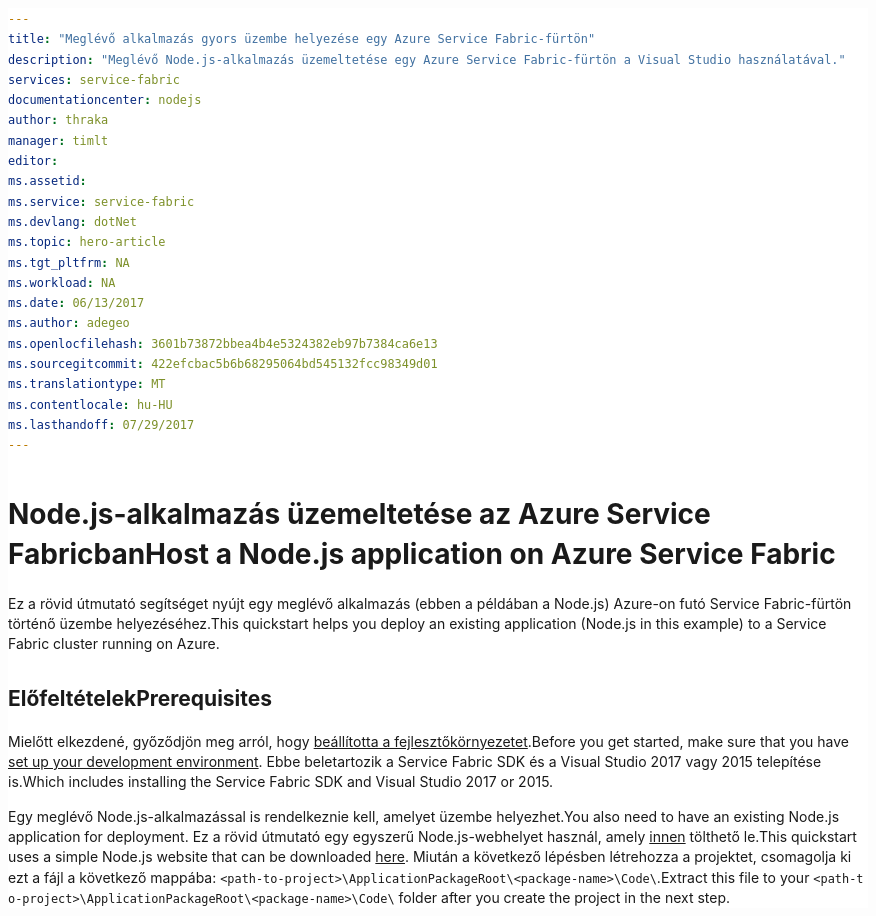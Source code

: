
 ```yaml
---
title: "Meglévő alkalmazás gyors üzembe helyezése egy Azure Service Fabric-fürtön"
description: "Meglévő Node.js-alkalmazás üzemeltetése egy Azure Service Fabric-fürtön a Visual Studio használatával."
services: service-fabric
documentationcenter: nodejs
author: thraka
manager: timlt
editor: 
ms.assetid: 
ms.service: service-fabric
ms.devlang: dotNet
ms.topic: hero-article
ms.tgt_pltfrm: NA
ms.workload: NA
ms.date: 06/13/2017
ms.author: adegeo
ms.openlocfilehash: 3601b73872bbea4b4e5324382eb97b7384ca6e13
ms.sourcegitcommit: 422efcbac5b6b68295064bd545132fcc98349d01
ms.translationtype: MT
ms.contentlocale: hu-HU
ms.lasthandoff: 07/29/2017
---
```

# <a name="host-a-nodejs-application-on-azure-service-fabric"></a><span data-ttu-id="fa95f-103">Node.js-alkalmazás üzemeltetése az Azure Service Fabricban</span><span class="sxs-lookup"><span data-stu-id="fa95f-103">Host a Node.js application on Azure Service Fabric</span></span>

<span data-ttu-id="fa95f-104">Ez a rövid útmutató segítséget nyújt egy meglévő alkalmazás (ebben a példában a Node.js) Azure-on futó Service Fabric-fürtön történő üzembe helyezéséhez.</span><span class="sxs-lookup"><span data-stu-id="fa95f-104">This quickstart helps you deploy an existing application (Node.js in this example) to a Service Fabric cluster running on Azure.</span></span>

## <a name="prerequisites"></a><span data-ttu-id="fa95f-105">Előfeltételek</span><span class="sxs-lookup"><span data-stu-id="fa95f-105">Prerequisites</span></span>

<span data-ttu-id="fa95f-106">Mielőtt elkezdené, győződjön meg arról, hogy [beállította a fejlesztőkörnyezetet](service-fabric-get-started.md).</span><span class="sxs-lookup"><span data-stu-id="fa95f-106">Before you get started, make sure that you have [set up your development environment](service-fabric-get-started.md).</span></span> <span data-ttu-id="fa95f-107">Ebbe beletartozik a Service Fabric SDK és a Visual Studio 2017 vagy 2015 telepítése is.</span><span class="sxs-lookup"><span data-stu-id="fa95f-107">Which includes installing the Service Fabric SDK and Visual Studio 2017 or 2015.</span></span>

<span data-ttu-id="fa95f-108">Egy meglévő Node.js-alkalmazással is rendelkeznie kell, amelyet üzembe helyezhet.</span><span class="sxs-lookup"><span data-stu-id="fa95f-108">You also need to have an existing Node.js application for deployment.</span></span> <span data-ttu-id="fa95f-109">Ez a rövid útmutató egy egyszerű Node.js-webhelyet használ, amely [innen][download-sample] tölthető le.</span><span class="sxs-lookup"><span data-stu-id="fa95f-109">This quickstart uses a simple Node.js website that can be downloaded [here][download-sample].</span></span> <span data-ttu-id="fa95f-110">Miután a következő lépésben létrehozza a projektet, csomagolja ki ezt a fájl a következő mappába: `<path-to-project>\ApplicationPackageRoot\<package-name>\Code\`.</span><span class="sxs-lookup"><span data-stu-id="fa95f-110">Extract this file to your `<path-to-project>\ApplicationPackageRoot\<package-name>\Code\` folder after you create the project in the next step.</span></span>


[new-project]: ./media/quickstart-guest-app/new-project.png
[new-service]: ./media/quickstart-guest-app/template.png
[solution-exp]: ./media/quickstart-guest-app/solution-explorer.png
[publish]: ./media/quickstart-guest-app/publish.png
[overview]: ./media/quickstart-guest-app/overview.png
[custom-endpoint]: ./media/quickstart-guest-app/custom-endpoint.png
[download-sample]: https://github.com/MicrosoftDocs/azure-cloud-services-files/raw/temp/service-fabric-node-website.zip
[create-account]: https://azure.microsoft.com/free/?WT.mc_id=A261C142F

---

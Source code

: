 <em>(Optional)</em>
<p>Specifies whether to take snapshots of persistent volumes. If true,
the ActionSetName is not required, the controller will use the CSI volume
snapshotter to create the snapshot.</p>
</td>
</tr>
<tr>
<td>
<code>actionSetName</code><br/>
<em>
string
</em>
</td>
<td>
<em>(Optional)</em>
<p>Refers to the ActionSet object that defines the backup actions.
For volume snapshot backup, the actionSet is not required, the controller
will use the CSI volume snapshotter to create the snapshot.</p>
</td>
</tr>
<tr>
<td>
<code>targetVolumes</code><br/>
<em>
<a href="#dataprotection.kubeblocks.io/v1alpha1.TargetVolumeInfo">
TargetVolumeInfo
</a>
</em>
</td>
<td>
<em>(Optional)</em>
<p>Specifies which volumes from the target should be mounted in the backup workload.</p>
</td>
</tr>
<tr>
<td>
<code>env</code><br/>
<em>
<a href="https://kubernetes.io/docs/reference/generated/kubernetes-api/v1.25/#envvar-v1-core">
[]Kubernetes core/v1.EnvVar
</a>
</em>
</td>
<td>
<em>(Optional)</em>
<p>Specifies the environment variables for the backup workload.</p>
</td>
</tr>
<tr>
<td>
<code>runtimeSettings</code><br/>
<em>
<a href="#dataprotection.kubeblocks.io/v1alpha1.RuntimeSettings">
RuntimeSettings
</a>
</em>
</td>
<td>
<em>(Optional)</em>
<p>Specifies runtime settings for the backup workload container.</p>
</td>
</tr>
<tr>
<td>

### ACTIVITY
For each line above that contains the word "core", make a copy.

### RESULT BELOW
<a href="https://kubernetes.io/docs/reference/generated/kubernetes-api/v1.25/#envvar-v1-core">
[]Kubernetes core/v1.EnvVar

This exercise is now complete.